What the task asks => Take the listing below and print exactly the lines starting at the line containing "- Estructuras de protección patrimonial" and ending at the line containing "- Adaptaciones específicas según el negocio", both ends included, and no others.
━━━━━━━━━━━━━━━━
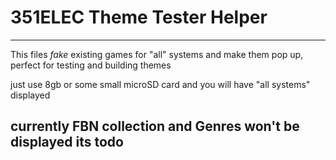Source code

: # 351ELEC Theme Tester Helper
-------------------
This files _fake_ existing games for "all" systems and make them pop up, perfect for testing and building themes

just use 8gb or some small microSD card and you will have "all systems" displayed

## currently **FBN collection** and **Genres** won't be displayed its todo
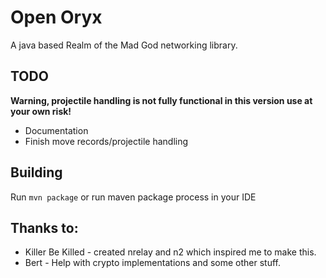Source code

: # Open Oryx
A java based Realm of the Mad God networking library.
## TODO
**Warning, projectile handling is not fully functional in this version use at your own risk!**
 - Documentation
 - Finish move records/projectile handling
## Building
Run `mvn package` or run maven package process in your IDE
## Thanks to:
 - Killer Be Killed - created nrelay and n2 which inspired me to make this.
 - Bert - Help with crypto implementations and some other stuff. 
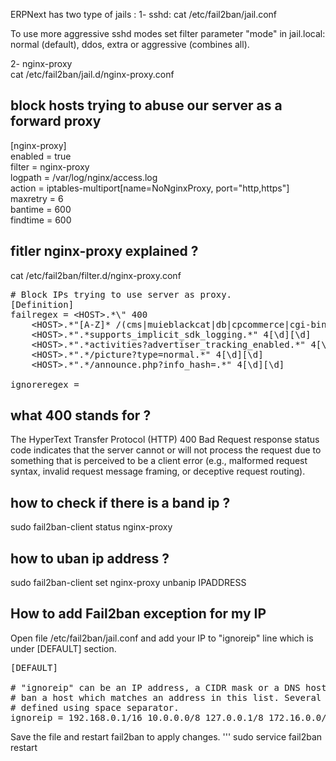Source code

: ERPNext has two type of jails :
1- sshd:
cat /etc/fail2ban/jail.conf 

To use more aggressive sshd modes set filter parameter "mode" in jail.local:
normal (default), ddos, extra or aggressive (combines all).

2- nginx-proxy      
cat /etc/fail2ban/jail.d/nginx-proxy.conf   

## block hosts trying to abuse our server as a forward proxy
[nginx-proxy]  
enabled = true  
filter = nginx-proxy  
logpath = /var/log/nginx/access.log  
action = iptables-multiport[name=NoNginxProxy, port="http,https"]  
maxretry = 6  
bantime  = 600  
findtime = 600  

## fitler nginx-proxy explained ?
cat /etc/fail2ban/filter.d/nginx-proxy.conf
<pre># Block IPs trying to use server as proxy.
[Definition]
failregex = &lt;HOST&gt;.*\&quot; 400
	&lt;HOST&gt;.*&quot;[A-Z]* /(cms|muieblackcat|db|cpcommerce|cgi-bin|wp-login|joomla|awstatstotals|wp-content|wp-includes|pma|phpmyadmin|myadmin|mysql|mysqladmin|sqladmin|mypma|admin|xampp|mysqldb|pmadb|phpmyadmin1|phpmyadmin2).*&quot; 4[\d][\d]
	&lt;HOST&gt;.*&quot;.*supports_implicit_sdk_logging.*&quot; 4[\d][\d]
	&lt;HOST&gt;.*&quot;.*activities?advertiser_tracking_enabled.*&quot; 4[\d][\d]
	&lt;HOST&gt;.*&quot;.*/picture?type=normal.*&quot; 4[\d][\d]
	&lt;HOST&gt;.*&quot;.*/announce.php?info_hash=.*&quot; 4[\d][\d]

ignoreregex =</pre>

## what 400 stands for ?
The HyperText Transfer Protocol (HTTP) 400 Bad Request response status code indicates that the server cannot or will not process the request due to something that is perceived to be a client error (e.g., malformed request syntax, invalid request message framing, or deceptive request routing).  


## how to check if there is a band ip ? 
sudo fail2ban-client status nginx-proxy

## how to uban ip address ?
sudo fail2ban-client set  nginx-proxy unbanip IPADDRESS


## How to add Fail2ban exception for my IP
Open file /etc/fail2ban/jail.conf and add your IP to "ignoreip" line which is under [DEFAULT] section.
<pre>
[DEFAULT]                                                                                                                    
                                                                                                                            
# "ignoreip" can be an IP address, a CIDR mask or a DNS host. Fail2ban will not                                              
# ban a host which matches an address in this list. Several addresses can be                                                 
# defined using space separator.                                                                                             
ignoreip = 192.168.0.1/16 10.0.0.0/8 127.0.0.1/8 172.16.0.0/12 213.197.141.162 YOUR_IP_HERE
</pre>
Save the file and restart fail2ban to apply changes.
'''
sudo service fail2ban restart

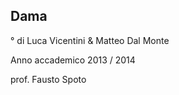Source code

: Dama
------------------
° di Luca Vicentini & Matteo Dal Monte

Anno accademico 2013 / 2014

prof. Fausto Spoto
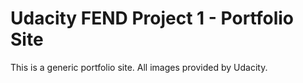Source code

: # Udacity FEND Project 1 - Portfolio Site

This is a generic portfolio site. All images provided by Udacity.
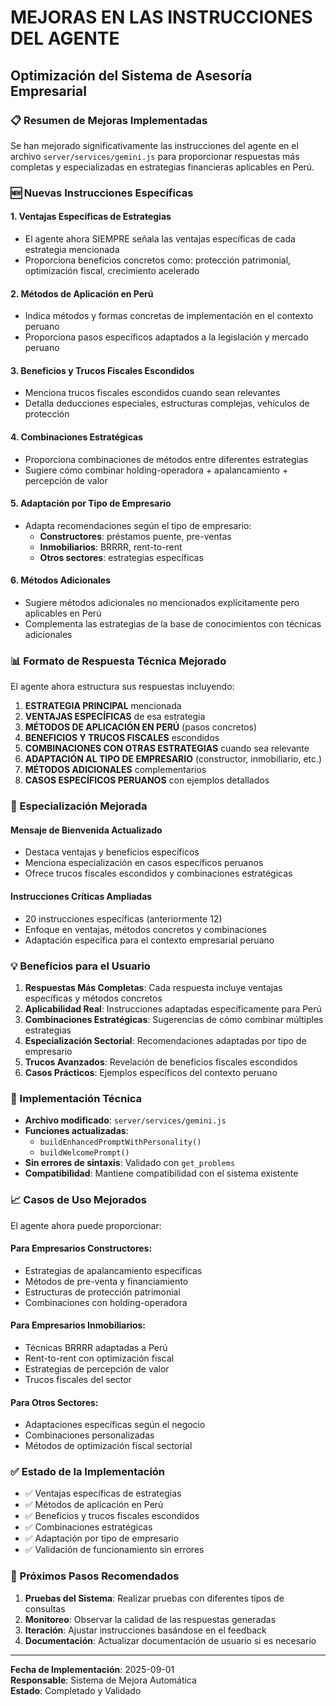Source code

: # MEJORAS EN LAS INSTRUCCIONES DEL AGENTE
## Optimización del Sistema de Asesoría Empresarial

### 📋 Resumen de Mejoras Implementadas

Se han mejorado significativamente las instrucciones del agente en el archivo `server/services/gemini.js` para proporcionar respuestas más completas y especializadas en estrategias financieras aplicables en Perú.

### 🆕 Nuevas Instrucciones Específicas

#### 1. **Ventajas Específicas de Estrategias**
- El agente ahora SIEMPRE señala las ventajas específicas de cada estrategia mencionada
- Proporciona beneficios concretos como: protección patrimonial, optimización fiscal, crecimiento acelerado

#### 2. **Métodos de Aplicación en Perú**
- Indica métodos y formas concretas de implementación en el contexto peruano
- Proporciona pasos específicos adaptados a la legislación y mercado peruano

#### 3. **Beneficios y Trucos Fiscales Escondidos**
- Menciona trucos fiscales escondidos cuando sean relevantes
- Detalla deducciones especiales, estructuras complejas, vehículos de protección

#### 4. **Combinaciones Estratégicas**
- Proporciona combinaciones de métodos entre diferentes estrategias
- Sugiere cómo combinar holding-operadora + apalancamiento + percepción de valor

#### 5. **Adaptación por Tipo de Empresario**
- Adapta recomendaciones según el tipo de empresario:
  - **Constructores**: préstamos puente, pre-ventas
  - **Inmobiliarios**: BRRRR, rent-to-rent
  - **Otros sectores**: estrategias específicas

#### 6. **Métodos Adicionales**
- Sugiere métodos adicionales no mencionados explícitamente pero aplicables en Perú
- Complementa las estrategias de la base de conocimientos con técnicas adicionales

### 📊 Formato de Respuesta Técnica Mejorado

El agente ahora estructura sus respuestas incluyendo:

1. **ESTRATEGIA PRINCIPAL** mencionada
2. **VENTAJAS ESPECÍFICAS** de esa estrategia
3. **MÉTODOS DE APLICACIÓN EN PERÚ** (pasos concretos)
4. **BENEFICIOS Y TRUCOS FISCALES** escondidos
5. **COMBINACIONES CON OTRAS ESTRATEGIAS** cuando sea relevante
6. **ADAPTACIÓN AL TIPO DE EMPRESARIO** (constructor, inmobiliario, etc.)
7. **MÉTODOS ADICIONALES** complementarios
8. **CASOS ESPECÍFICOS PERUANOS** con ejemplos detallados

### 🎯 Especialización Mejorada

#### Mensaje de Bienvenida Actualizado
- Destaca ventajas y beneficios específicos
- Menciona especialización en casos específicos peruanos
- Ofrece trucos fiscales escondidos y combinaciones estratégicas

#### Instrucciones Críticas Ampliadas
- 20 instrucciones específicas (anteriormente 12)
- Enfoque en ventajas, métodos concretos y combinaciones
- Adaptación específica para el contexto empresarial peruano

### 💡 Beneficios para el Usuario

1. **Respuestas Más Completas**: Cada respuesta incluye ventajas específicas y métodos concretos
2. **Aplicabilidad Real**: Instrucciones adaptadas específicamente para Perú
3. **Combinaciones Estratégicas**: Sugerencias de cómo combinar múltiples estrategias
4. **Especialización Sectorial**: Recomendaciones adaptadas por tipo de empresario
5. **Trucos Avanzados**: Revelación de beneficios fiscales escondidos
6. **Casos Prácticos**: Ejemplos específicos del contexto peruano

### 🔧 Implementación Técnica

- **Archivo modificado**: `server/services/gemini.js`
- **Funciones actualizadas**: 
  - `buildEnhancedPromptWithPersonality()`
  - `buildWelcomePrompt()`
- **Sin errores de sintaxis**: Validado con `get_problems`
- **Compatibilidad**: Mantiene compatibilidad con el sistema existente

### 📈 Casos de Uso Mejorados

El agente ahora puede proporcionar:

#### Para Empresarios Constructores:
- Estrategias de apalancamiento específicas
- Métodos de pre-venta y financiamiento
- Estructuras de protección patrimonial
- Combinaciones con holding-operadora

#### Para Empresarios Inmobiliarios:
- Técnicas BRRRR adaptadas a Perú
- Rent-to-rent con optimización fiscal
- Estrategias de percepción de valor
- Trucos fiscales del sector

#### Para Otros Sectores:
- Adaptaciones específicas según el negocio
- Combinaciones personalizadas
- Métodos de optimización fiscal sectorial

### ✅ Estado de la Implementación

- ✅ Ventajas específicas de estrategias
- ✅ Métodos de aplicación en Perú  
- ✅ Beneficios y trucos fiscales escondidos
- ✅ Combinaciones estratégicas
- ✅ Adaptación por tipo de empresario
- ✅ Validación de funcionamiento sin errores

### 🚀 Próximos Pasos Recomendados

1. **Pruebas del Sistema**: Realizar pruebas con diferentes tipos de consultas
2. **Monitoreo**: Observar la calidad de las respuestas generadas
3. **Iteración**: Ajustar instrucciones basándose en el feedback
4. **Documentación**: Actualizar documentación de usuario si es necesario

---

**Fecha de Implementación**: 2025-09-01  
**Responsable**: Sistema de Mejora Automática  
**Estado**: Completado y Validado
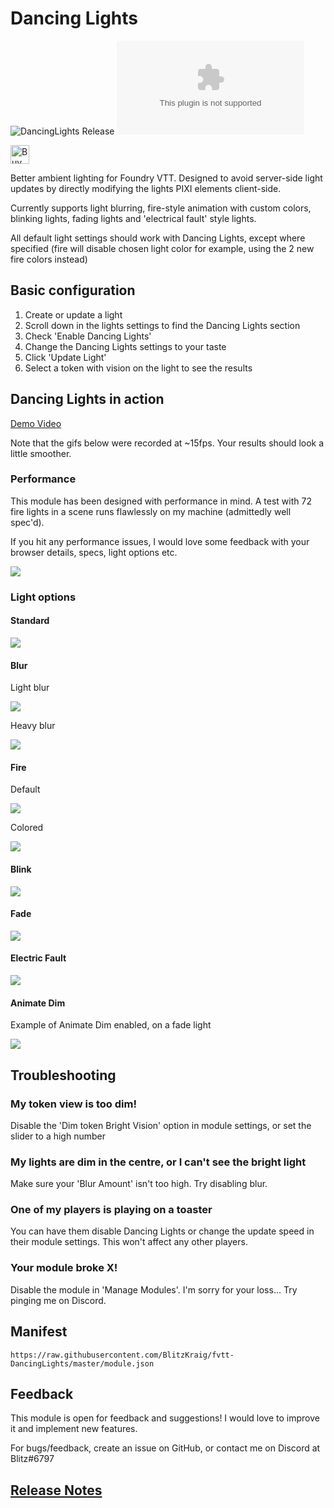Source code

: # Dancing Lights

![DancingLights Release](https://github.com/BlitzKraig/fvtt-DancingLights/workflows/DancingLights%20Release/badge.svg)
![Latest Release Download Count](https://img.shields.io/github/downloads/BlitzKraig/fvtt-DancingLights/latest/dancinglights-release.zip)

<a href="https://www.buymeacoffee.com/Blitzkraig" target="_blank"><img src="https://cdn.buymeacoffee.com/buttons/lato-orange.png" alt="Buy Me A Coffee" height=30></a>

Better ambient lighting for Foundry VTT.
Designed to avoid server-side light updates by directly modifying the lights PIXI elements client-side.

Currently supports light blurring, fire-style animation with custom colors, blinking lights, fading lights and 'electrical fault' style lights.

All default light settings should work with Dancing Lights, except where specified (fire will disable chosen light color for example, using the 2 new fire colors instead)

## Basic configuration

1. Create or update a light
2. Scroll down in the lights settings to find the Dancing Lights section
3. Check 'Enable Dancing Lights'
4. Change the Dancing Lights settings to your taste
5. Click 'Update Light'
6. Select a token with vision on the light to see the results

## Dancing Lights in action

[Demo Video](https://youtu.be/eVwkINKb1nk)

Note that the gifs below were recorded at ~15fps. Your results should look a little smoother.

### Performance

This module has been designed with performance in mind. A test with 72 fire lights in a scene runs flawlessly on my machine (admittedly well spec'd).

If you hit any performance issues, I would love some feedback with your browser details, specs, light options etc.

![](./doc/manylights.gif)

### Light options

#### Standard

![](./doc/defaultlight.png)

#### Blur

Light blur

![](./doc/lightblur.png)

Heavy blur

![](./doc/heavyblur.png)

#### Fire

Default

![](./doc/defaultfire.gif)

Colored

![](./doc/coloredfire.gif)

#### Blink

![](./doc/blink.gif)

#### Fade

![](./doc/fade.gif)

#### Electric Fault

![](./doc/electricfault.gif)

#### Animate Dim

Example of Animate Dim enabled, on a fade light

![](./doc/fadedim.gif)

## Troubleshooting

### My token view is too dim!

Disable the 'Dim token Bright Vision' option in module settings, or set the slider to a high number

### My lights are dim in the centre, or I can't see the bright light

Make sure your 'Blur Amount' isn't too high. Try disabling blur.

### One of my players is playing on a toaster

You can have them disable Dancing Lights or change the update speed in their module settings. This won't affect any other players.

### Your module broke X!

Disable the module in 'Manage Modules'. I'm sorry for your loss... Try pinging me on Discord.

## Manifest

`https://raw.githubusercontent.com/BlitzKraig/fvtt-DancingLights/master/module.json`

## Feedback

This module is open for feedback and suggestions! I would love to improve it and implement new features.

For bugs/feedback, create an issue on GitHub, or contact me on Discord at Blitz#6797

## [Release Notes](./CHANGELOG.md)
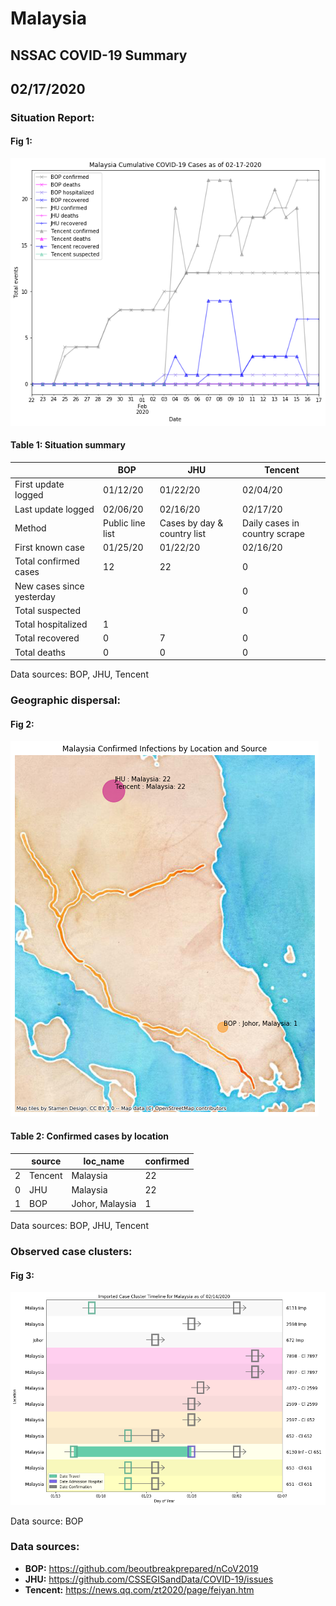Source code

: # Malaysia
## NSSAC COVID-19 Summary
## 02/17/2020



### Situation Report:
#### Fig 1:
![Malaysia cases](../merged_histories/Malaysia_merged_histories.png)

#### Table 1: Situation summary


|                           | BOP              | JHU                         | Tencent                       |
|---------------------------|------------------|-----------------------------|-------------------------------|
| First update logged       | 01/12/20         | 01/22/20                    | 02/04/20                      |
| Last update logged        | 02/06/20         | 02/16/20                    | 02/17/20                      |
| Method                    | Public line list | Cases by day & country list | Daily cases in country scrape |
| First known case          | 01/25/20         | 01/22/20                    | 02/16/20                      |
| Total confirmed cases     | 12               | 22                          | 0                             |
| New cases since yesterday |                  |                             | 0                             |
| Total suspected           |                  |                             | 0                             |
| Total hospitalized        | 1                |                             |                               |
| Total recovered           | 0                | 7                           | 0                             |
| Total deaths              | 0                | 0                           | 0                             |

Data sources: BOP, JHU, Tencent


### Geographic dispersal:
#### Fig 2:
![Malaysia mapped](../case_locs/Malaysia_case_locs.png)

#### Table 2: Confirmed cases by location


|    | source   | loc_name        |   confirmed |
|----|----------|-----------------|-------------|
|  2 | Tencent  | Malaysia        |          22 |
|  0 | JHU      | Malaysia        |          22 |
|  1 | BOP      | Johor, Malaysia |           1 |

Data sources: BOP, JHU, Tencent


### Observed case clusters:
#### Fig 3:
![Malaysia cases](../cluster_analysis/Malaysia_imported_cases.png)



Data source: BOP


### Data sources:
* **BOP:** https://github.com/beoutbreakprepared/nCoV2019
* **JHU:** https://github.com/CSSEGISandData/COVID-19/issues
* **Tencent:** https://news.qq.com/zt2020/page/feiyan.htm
━━━━━━━━━━━━━━━━
Expected output =>
- Estructuras de protección patrimonial
- Combinaciones con holding-operadora

#### Para Empresarios Inmobiliarios:
- Técnicas BRRRR adaptadas a Perú
- Rent-to-rent con optimización fiscal
- Estrategias de percepción de valor
- Trucos fiscales del sector

#### Para Otros Sectores:
- Adaptaciones específicas según el negocio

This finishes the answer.